(Rendered images with source text)
Content starts

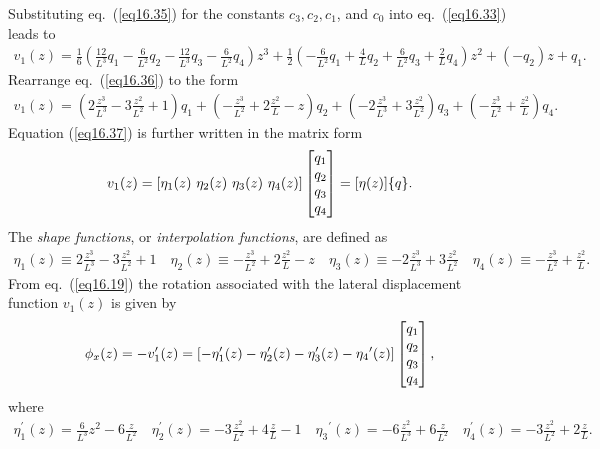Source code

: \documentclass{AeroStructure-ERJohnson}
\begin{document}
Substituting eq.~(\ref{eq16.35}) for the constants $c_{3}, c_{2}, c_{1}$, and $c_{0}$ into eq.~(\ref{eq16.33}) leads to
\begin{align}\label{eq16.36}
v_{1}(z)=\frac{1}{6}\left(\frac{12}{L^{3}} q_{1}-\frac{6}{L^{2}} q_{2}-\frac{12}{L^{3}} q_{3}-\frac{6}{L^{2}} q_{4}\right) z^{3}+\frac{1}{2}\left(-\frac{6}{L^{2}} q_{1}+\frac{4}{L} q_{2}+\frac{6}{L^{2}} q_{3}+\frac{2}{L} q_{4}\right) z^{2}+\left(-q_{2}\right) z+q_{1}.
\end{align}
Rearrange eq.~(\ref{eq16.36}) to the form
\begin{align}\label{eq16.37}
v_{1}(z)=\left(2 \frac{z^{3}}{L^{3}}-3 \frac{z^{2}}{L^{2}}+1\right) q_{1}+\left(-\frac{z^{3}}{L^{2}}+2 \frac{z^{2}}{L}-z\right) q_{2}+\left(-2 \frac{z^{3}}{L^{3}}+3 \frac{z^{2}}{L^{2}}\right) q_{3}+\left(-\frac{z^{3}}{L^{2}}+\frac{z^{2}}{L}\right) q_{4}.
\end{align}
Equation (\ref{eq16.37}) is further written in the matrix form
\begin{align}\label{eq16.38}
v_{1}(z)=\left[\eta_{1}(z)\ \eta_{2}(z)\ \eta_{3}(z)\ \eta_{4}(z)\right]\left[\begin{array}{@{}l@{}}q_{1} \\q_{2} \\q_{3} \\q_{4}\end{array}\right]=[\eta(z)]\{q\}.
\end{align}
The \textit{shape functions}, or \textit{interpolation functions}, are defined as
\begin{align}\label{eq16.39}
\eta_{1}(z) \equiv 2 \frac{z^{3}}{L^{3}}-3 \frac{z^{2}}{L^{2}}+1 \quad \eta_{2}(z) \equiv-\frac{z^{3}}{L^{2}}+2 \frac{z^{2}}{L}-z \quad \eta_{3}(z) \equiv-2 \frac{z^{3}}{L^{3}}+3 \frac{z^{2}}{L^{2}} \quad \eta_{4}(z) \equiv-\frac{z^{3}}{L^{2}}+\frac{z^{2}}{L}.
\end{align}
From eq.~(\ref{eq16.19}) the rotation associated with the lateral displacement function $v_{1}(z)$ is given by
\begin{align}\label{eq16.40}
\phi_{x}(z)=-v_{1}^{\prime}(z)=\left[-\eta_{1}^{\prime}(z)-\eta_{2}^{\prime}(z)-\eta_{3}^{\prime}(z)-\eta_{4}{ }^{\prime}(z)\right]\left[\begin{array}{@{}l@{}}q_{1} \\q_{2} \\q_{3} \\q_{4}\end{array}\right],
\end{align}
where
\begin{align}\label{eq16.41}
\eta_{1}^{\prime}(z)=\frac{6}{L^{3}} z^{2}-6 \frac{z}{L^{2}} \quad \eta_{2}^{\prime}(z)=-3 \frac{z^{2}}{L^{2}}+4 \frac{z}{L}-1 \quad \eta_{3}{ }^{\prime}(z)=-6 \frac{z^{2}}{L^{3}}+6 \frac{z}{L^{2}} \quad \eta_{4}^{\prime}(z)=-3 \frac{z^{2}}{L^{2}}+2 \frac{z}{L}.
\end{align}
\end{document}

Content ends

## THE PROBLEM:
Start at the first line and set down all of the data exactly, passing over the pictures.

## REPLY TO THE EXERCISE:
Source code

: \documentclass{AeroStructure-ERJohnson}
\begin{document}
Substituting eq.~(\ref{eq16.35}) for the constants $c_{3}, c_{2}, c_{1}$, and $c_{0}$ into eq.~(\ref{eq16.33}) leads to
\begin{align}\label{eq16.36}
v_{1}(z)=\frac{1}{6}\left(\frac{12}{L^{3}} q_{1}-\frac{6}{L^{2}} q_{2}-\frac{12}{L^{3}} q_{3}-\frac{6}{L^{2}} q_{4}\right) z^{3}+\frac{1}{2}\left(-\frac{6}{L^{2}} q_{1}+\frac{4}{L} q_{2}+\frac{6}{L^{2}} q_{3}+\frac{2}{L} q_{4}\right) z^{2}+\left(-q_{2}\right) z+q_{1}.
\end{align}
Rearrange eq.~(\ref{eq16.36}) to the form
\begin{align}\label{eq16.37}
v_{1}(z)=\left(2 \frac{z^{3}}{L^{3}}-3 \frac{z^{2}}{L^{2}}+1\right) q_{1}+\left(-\frac{z^{3}}{L^{2}}+2 \frac{z^{2}}{L}-z\right) q_{2}+\left(-2 \frac{z^{3}}{L^{3}}+3 \frac{z^{2}}{L^{2}}\right) q_{3}+\left(-\frac{z^{3}}{L^{2}}+\frac{z^{2}}{L}\right) q_{4}.
\end{align}
Equation (\ref{eq16.37}) is further written in the matrix form
\begin{align}\label{eq16.38}
v_{1}(z)=\left[\eta_{1}(z)\ \eta_{2}(z)\ \eta_{3}(z)\ \eta_{4}(z)\right]\left[\begin{array}{@{}l@{}}q_{1} \\q_{2} \\q_{3} \\q_{4}\end{array}\right]=[\eta(z)]\{q\}.
\end{align}
The \textit{shape functions}, or \textit{interpolation functions}, are defined as
\begin{align}\label{eq16.39}
\eta_{1}(z) \equiv 2 \frac{z^{3}}{L^{3}}-3 \frac{z^{2}}{L^{2}}+1 \quad \eta_{2}(z) \equiv-\frac{z^{3}}{L^{2}}+2 \frac{z^{2}}{L}-z \quad \eta_{3}(z) \equiv-2 \frac{z^{3}}{L^{3}}+3 \frac{z^{2}}{L^{2}} \quad \eta_{4}(z) \equiv-\frac{z^{3}}{L^{2}}+\frac{z^{2}}{L}.
\end{align}
From eq.~(\ref{eq16.19}) the rotation associated with the lateral displacement function $v_{1}(z)$ is given by
\begin{align}\label{eq16.40}
\phi_{x}(z)=-v_{1}^{\prime}(z)=\left[-\eta_{1}^{\prime}(z)-\eta_{2}^{\prime}(z)-\eta_{3}^{\prime}(z)-\eta_{4}{ }^{\prime}(z)\right]\left[\begin{array}{@{}l@{}}q_{1} \\q_{2} \\q_{3} \\q_{4}\end{array}\right],
\end{align}
where
\begin{align}\label{eq16.41}
\eta_{1}^{\prime}(z)=\frac{6}{L^{3}} z^{2}-6 \frac{z}{L^{2}} \quad \eta_{2}^{\prime}(z)=-3 \frac{z^{2}}{L^{2}}+4 \frac{z}{L}-1 \quad \eta_{3}{ }^{\prime}(z)=-6 \frac{z^{2}}{L^{3}}+6 \frac{z}{L^{2}} \quad \eta_{4}^{\prime}(z)=-3 \frac{z^{2}}{L^{2}}+2 \frac{z}{L}.
\end{align}
\end{document}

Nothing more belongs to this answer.